• Exercise requirements
Return exactly the lines below, starting with the one that has "[UsersApi](https://github.com/RobleMdqDev/PokeDex-API)" and going on through the one that has "## Start by creating a user!".

• Pictures paired with source code
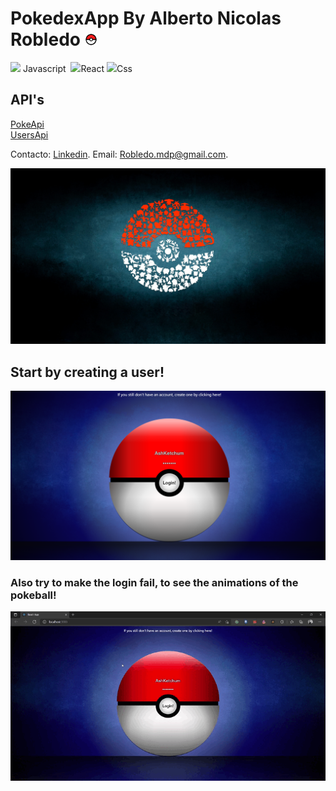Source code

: # PokedexApp By Alberto Nicolas Robledo <img src='https://github.com/RobleMdqDev/PokeDex/blob/main/src/img/poke_ball_icon.png' style='width: 20px'>
 <img src='https://camo.githubusercontent.com/01920dc8ff66bdb2cd3bbc4847b3f88c16b706a24a3e2ee8c22b51eace241460/68747470733a2f2f75706c6f61642e77696b696d656469612e6f72672f77696b6970656469612f636f6d6d6f6e732f7468756d622f392f39392f556e6f6666696369616c5f4a6176615363726970745f6c6f676f5f322e7376672f3132303070782d556e6f6666696369616c5f4a6176615363726970745f6c6f676f5f322e7376672e706e67' style='width: 20px'> Javascript ![]()
 <img src='https://camo.githubusercontent.com/22c60db64e6ede1bbc4ecb83d5e020a9039efb4df30886324c4aab9e955de7ed/68747470733a2f2f75706c6f61642e77696b696d656469612e6f72672f77696b6970656469612f636f6d6d6f6e732f7468756d622f342f34372f52656163742e7376672f3132303070782d52656163742e7376672e706e67' style='width: 20px'>React 
 <img src='https://camo.githubusercontent.com/bd324083a5be53ed27df6319ebcbccc48f0690e7285a71e36f65a24f2b8dcc02/68747470733a2f2f313030306d61726361732e6e65742f77702d636f6e74656e742f75706c6f6164732f323032312f30322f4353532d4c6f676f2e706e67' style='width: 30px'>Css    

## API's

[PokeApi](https://pokeapi.co/)  
[UsersApi](https://github.com/RobleMdqDev/PokeDex-API)   

Contacto: [Linkedin](https://www.linkedin.com/in/albertorobledomdq/). Email: Robledo.mdp@gmail.com.
   
![Image text](https://github.com/RobleMdqDev/PokeDex/blob/main/src/img/pokeball.jpg)


## Start by creating a user!

![Image text](https://github.com/RobleMdqDev/PokeDex/blob/main/src/img/readme/readme-login.png)

### Also try to make the login fail, to see the animations of the pokeball!

![Image text](https://github.com/RobleMdqDev/PokeDex/blob/main/src/img/readme/fail-login.gif)


##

• Solved problem
[UsersApi](https://github.com/RobleMdqDev/PokeDex-API)   

Contacto: [Linkedin](https://www.linkedin.com/in/albertorobledomdq/). Email: Robledo.mdp@gmail.com.
   
![Image text](https://github.com/RobleMdqDev/PokeDex/blob/main/src/img/pokeball.jpg)


## Start by creating a user!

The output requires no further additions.